Does globalization harm or promote cultural diversity? How do rapid economic or political changes affect people’s daily lives and worldviews? How are gender, race, or class hierarchies organized in relation to other systems of perceived human difference? How do conceptions of political power relate to ideas of the sacred? Anthropology's distinctive way of studying the world through intensive ethnographic fieldwork allows us strong insight into such key questions. 

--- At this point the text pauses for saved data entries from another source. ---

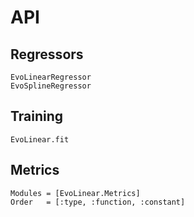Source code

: # API

## Regressors

```@docs
EvoLinearRegressor
EvoSplineRegressor
```

## Training

```@docs
EvoLinear.fit
```

## Metrics

```@autodocs
Modules = [EvoLinear.Metrics]
Order   = [:type, :function, :constant]
```
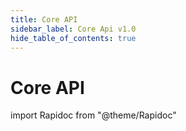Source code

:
 ```yaml
---
title: Core API
sidebar_label: Core Api v1.0
hide_table_of_contents: true
---
```


# Core API

import Rapidoc from "@theme/Rapidoc"

<Rapidoc apiUrl="/v2.0/cardfactory">
</Rapidoc>

<!-- <Rapidoc apiUrl="/v1.0/migrationProxy">
</Rapidoc> -->
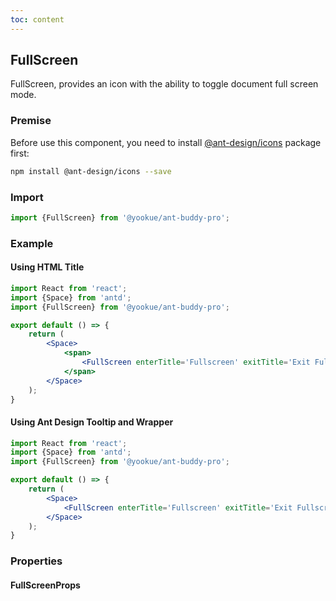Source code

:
 ```yaml
---
toc: content
---
```


## FullScreen

FullScreen, provides an icon with the ability to toggle document full screen mode.

### Premise

Before use this component, you need to install [@ant-design/icons](https://github.com/ant-design/ant-design-icons) package first:

```bash
npm install @ant-design/icons --save
```

### Import

```jsx | pure
import {FullScreen} from '@yookue/ant-buddy-pro';
```

### Example

#### Using HTML Title

```jsx
import React from 'react';
import {Space} from 'antd';
import {FullScreen} from '@yookue/ant-buddy-pro';

export default () => {
    return (
        <Space>
            <span>
                <FullScreen enterTitle='Fullscreen' exitTitle='Exit Fullscreen'/>
            </span>
        </Space>
    );
}
```

#### Using Ant Design Tooltip and Wrapper

```jsx
import React from 'react';
import {Space} from 'antd';
import {FullScreen} from '@yookue/ant-buddy-pro';

export default () => {
    return (
        <Space>
            <FullScreen enterTitle='Fullscreen' exitTitle='Exit Fullscreen' useTooltip={true} useWrapper='div'/>
        </Space>
    );
}
```

### Properties

#### FullScreenProps

<API src="@/field/FullScreen/index.tsx" hideTitle></API>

Courses offer students opportunities to study people’s experiences in Africa, Asia, Latin America, and the West. Topics explored include art, religion, politics and violence, economic change, globalization, genders, sexualities, race, urban life, kinship, national identities, medicine, biotechnology, youth, consumption and fashion. Anthropology students have the opportunity to engage in hands-on fieldwork in Worcester and its environs.

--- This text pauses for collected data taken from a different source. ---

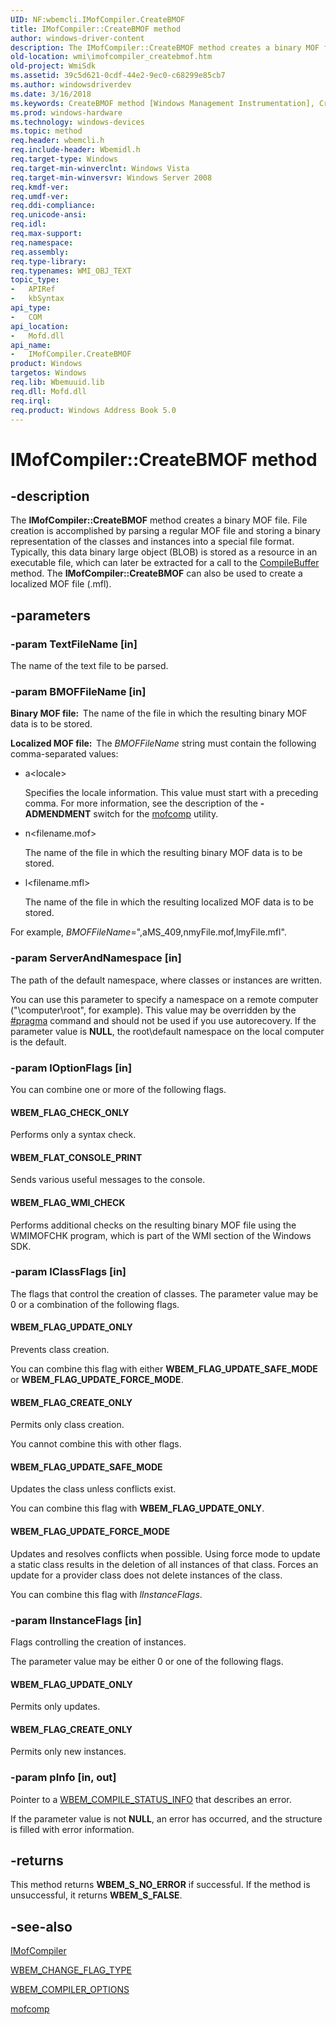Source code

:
 ```yaml
---
UID: NF:wbemcli.IMofCompiler.CreateBMOF
title: IMofCompiler::CreateBMOF method
author: windows-driver-content
description: The IMofCompiler::CreateBMOF method creates a binary MOF file.
old-location: wmi\imofcompiler_createbmof.htm
old-project: WmiSdk
ms.assetid: 39c5d621-0cdf-44e2-9ec0-c68299e85cb7
ms.author: windowsdriverdev
ms.date: 3/16/2018
ms.keywords: CreateBMOF method [Windows Management Instrumentation], CreateBMOF method [Windows Management Instrumentation], IMofCompiler interface, CreateBMOF,IMofCompiler.CreateBMOF, IMofCompiler, IMofCompiler interface [Windows Management Instrumentation], CreateBMOF method, IMofCompiler::CreateBMOF, WBEM_FLAG_CHECK_ONLY, WBEM_FLAG_CREATE_ONLY, WBEM_FLAG_UPDATE_FORCE_MODE, WBEM_FLAG_UPDATE_ONLY, WBEM_FLAG_UPDATE_SAFE_MODE, WBEM_FLAG_WMI_CHECK, WBEM_FLAT_CONSOLE_PRINT, _hmm_imofcompiler_createbmof, wbemcli/IMofCompiler::CreateBMOF, wmi.imofcompiler_createbmof
ms.prod: windows-hardware
ms.technology: windows-devices
ms.topic: method
req.header: wbemcli.h
req.include-header: Wbemidl.h
req.target-type: Windows
req.target-min-winverclnt: Windows Vista
req.target-min-winversvr: Windows Server 2008
req.kmdf-ver: 
req.umdf-ver: 
req.ddi-compliance: 
req.unicode-ansi: 
req.idl: 
req.max-support: 
req.namespace: 
req.assembly: 
req.type-library: 
req.typenames: WMI_OBJ_TEXT
topic_type:
-	APIRef
-	kbSyntax
api_type:
-	COM
api_location:
-	Mofd.dll
api_name:
-	IMofCompiler.CreateBMOF
product: Windows
targetos: Windows
req.lib: Wbemuuid.lib
req.dll: Mofd.dll
req.irql: 
req.product: Windows Address Book 5.0
---
```


# IMofCompiler::CreateBMOF method


## -description


The <b>IMofCompiler::CreateBMOF</b> method creates a binary MOF file. File creation is accomplished by parsing a regular MOF file and storing a binary representation of the classes and instances into a special file format. Typically, this data binary large object (BLOB) is stored as a resource in an executable file, which can later be extracted for a call to the 
<a href="https://msdn.microsoft.com/7f3cc061-839e-49c2-a225-452719f155a9">CompileBuffer</a> method. The <b>IMofCompiler::CreateBMOF</b> can also be used to create a localized MOF file (.mfl).


## -parameters




### -param TextFileName [in]

The name of the text file to be parsed.


### -param BMOFFileName [in]

<b>Binary MOF file:  </b>The name of the file in which the resulting binary MOF data is to be stored.

<b>Localized MOF file:  </b>The <i>BMOFFileName</i> string must contain the following comma-separated values:

<ul>
<li>
a&lt;locale&gt;

Specifies the locale information. This value must start with a preceding comma. For more information, see the description of the <b>-ADMENDMENT</b> switch for the <a href="https://msdn.microsoft.com/9858da09-fb91-43a4-9817-83b10e2ee08f">mofcomp</a> utility.

</li>
<li>
n&lt;filename.mof&gt;

The name of the file in which the resulting binary MOF data is to be stored.

</li>
<li>
l&lt;filename.mfl&gt;

The name of the file in which the resulting localized MOF data is to be stored.

</li>
</ul>
For example,  <i>BMOFFileName</i>=",aMS_409,nmyFile.mof,lmyFile.mfl".




### -param ServerAndNamespace [in]

The path of the default namespace, where classes or instances are written.

You can use this parameter to specify a namespace on a remote computer ("\\computer\root", for example). This value may be overridden by the 
<a href="https://msdn.microsoft.com/3cf22686-dd56-43a3-9584-3d707a20a3a0">#pragma</a> command and should not be used if you use autorecovery. If the parameter value is <b>NULL</b>, the root\default namespace on the local computer is the default.


### -param lOptionFlags [in]

You can combine one or more of the following flags.



#### WBEM_FLAG_CHECK_ONLY

Performs only a syntax check.



#### WBEM_FLAT_CONSOLE_PRINT

Sends various useful messages to the console.



#### WBEM_FLAG_WMI_CHECK

Performs additional checks on the resulting binary MOF file using the WMIMOFCHK program, which is part of the WMI section of the Windows SDK.


### -param lClassFlags [in]

The flags that control the creation of classes. The parameter value may be 0 or a combination of the following flags.



#### WBEM_FLAG_UPDATE_ONLY

Prevents class creation.

You can combine this flag with either <b>WBEM_FLAG_UPDATE_SAFE_MODE</b> or <b>WBEM_FLAG_UPDATE_FORCE_MODE</b>.



#### WBEM_FLAG_CREATE_ONLY

Permits only class creation.

You cannot combine this with other flags.



#### WBEM_FLAG_UPDATE_SAFE_MODE

Updates the class unless conflicts exist.

You can combine this flag with <b>WBEM_FLAG_UPDATE_ONLY</b>.



#### WBEM_FLAG_UPDATE_FORCE_MODE

Updates and resolves conflicts when possible. Using force mode to update a static class results in the deletion of all instances of that class. Forces an update for a provider class does not delete instances of the class.

You can combine this flag with <i>lInstanceFlags</i>.


### -param lInstanceFlags [in]

Flags controlling the creation of instances.

The parameter value may be either 0 or one of the following flags.



#### WBEM_FLAG_UPDATE_ONLY

Permits only updates.



#### WBEM_FLAG_CREATE_ONLY

Permits only new instances.


### -param pInfo [in, out]

Pointer to a <a href="https://msdn.microsoft.com/94B3516F-2DDA-4C93-B48E-67D7FE357F4E">WBEM_COMPILE_STATUS_INFO</a> that describes an error.

If the parameter value is not <b>NULL</b>, an error has occurred, and the structure is filled  with error information.


## -returns



This method returns <b>WBEM_S_NO_ERROR</b> if successful. If the method is unsuccessful, it returns <b>WBEM_S_FALSE</b>.




## -see-also




<a href="https://msdn.microsoft.com/5e01c7ac-7090-4cde-b836-01fa9d3f27f5">IMofCompiler</a>



<a href="https://msdn.microsoft.com/B36B7D62-13C9-401F-A6C0-7C498A139AEC">WBEM_CHANGE_FLAG_TYPE</a>



<a href="https://msdn.microsoft.com/49F1518B-A487-458F-BFDD-BCF75A0E4306">WBEM_COMPILER_OPTIONS</a>



<a href="https://msdn.microsoft.com/9858da09-fb91-43a4-9817-83b10e2ee08f">mofcomp</a>
 

 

Interdisciplinary Studies and Study Abroad

Anthropology is a great complement to interdisciplinary studies. Faculty advisors work closely with individual students to discuss academic and career goals based on their interests and passions. Many majors and minors pursue interdisciplinary concentrations in Africana Studies, Asian Studies, Environmental Studies, International Studies, Latin American and Latino Studies, Peace and Conflict Studies, and Gender, Sexuality, and Women's Studies. Anthropology students are also encouraged to study abroad.

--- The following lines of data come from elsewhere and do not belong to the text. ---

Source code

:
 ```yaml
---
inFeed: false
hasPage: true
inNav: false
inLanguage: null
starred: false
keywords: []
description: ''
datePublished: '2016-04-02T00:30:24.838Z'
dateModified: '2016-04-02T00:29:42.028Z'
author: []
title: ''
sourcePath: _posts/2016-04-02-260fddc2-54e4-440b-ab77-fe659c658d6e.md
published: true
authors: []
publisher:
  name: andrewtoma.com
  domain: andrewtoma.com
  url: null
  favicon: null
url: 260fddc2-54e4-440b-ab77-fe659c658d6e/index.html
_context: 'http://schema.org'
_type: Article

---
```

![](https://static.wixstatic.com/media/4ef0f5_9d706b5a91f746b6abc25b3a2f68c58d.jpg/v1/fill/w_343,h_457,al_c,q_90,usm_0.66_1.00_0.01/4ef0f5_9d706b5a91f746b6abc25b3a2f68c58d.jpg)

Faculty in the sociology and anthropology department are actively engaged in fieldwork around the world — Zimbabwe, Singapore, Brazil, Vietnam, and the U.S. — and conduct original research in English, Spanish, ChiShona, French, Vietnamese, and Portuguese. Faculty members publish books with major academic presses and articles in prominent journals, produce gallery exhibitions, and share expertise with public school teachers.

Career Opportunities 

Undergraduate students majoring in cultural anthropology can use their coursework to prepare for graduate study in anthropology or as a stepping stone toward careers in public and social service work overseas or in the U.S., law, diplomacy, museums, journalism, human rights, medicine, international business, and many other fields.